Dia pasti berpikir aku masih cemburu. Padahal aku bukan cemburu lagi tapi marah besar padanya.
“Mau pergi jalan kaki apa pake motor? Pake mobil ribet soalnya, jalan ke pasar sempit.”
“Jalan kaki aja, Bi. Sekalian olahraga, lagi pula pasar 'kan nggak jauh.”
“Ya udah. Bibi juga mau ke rumah Bu RT dulu, nanti ambil kunci di sana.”
“Iya, Bi.” Aku menggandeng tangan Aslan keluar dari rumah.
Baru sampai di halaman Mas Damar kembali ke dalam dan keluar sudah menggunakan topi.
Terlihat sekali, apa karena tidak ingin ada yang mengenalinya.
“Ayo Aslan, Papi gendong.”
“Bukannya kamu sakit pinggang?”
Mas Damar berjongkok dan Aslan langsung memposisikan duduk di pundak papinya itu.
“Kalau Aslan nggak digendong aku nggak bisa pegang tangan kamu.” Dia berdiri langsung meraih sebelah tanganku, sebelah tangannya dipakai untuk menyangga tubuh Aslan.
“Kita bukan mau nyebrang.” Kutepis tangannya.

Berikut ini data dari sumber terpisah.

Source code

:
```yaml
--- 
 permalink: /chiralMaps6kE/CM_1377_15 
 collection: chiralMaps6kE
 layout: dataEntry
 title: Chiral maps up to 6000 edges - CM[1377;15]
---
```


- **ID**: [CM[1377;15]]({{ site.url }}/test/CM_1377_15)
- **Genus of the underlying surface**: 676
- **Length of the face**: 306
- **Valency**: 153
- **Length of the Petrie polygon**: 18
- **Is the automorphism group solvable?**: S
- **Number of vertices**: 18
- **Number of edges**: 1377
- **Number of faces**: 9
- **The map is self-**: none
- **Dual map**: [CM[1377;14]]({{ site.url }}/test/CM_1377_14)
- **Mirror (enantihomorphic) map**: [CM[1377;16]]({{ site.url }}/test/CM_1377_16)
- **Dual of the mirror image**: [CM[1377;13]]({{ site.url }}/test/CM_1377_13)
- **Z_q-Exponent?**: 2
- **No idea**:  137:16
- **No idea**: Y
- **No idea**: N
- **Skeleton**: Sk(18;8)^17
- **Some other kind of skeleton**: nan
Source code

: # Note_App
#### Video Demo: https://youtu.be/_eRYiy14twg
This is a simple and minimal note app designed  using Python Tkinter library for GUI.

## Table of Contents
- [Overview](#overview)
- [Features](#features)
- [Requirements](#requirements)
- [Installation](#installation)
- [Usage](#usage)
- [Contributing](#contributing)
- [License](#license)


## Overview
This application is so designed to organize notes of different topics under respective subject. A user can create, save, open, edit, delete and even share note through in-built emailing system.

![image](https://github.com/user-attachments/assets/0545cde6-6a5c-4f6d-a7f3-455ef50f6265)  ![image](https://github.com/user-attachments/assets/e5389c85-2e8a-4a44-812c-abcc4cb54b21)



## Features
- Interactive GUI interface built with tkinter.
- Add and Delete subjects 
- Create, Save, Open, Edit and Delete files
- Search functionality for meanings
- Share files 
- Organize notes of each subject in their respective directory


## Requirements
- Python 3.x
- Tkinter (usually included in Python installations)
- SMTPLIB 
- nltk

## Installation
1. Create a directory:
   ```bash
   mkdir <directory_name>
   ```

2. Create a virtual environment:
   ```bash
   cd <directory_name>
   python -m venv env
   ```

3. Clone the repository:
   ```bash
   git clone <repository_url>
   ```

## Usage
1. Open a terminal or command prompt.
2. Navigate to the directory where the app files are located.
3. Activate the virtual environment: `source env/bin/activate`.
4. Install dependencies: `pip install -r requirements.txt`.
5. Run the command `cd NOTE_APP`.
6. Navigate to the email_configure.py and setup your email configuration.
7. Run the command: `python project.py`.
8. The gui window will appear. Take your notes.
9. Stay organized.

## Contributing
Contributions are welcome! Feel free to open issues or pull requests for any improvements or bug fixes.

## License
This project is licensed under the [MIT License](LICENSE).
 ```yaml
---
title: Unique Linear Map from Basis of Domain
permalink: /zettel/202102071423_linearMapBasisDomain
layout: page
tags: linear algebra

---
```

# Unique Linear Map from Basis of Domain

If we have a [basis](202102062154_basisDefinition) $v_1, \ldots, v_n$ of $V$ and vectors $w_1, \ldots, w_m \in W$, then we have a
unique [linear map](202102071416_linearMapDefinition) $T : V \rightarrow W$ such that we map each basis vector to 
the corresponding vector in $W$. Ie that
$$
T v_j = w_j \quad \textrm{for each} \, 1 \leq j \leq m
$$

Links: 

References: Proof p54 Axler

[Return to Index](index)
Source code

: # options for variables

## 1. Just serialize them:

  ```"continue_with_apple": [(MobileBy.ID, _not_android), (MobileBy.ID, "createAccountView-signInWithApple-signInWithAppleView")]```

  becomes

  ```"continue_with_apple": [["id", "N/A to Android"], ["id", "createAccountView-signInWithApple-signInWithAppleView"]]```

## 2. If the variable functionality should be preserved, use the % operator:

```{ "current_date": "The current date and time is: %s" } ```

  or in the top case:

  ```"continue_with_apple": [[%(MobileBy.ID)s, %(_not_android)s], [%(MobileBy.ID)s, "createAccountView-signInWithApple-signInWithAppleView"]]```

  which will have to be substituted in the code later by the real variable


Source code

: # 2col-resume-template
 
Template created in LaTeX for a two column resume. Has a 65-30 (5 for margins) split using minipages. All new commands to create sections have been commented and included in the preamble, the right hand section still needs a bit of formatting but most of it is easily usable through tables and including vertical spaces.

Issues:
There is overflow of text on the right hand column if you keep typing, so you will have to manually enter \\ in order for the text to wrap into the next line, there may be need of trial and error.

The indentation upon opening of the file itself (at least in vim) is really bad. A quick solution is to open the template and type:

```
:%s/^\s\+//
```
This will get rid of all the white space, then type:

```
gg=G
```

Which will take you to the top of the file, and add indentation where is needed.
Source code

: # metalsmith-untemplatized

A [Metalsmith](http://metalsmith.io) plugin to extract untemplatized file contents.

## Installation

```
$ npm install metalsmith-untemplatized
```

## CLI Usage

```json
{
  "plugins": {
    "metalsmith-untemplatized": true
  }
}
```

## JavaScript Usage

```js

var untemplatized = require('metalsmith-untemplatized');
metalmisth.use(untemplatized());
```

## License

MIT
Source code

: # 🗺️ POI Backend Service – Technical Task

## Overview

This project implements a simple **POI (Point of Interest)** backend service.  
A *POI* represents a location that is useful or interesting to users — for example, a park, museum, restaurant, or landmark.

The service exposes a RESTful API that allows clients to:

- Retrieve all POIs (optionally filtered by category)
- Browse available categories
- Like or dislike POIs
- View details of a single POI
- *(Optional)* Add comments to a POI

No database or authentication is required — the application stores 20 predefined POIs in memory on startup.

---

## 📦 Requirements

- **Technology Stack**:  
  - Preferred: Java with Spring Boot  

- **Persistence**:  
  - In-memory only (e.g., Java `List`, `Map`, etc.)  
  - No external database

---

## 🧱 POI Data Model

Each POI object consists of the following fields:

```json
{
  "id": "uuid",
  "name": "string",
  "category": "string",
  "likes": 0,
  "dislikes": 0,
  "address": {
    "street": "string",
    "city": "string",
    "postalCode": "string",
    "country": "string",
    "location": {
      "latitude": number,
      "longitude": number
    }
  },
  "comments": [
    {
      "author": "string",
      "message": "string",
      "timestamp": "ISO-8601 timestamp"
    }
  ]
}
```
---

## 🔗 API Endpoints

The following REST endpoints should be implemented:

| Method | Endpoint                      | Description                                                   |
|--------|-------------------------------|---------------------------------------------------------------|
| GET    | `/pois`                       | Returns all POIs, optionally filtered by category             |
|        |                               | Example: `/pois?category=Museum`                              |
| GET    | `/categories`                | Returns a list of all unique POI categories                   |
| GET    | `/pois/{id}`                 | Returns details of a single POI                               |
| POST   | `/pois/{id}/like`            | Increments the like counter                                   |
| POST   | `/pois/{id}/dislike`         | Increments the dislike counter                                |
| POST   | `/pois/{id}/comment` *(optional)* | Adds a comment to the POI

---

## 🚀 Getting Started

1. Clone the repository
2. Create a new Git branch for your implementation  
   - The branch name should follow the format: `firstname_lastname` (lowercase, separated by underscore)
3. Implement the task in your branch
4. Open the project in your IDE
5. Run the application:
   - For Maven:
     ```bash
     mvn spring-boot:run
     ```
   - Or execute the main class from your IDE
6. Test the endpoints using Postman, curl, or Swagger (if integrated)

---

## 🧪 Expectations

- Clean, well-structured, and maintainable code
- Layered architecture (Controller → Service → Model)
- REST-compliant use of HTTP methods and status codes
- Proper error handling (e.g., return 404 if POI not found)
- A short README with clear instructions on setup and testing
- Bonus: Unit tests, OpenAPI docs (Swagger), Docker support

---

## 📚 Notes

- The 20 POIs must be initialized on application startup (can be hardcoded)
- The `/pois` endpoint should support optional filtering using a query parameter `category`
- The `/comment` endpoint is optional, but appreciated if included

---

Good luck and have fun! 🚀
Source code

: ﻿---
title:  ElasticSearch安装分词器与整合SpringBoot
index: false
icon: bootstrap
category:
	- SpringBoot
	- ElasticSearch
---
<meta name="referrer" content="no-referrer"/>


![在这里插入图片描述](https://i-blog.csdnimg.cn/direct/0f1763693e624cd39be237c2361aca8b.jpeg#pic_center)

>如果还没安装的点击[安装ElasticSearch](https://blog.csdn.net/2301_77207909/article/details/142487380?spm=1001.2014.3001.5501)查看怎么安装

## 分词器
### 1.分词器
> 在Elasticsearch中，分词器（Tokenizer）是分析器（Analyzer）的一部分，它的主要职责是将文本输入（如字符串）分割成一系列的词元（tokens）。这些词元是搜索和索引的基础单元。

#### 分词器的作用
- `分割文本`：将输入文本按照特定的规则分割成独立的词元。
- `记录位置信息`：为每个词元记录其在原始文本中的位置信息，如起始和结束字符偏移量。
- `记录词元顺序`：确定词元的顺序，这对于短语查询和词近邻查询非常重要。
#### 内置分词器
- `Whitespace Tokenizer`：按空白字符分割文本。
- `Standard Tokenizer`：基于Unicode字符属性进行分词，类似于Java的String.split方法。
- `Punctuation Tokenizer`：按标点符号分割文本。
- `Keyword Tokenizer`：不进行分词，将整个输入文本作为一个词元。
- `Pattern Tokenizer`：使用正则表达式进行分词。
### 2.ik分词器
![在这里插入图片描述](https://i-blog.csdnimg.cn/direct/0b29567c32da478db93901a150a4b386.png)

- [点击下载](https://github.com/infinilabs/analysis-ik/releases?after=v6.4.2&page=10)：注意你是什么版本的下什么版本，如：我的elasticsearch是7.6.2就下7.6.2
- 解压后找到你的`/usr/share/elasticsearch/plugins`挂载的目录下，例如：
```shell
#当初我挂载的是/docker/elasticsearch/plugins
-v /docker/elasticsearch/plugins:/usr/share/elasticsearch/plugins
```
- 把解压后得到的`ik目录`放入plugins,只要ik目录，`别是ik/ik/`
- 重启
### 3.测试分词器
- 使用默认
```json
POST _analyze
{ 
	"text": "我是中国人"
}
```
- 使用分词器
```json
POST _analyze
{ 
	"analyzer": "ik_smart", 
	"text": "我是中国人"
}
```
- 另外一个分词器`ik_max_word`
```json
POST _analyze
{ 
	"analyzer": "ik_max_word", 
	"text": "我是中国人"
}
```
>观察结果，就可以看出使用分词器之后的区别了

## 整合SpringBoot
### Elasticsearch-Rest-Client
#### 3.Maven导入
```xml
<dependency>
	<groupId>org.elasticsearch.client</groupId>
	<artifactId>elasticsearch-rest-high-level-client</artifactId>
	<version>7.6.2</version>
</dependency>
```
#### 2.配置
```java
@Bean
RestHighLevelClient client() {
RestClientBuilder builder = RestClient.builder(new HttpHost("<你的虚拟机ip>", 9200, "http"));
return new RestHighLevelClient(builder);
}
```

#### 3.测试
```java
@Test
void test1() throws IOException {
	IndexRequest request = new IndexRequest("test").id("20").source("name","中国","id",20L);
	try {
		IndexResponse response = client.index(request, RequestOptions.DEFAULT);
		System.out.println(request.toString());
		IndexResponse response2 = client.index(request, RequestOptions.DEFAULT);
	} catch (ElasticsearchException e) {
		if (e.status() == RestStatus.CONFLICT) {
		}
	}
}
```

“Jangan gitu, sayang. Malu loh dilihat tetangga kamu, nanti kita digunjing gimana?”
Ini memang salah satunya yang aku tidak suka jika pulang kampung. Para tetangga kadang terlalu ikut campur, melewati batasan.
Terpaksa menerima uluran tangannya, kami akan berjalan melewati rumah Desi. Aku ingin tahu apakah dia bisa mengenali calon suaminya ini atau tidak.
“Eh, Una. Suaminya ya?” Dari teras rumahnya ibunya Desi menegur.
“Iya. Mas Damar suami aku,” jawabku singkat sambil mengulas senyum.
Mas Damar juga terlihat hanya mengangguk kecil karena senyum pun percuma karena tertutup masker.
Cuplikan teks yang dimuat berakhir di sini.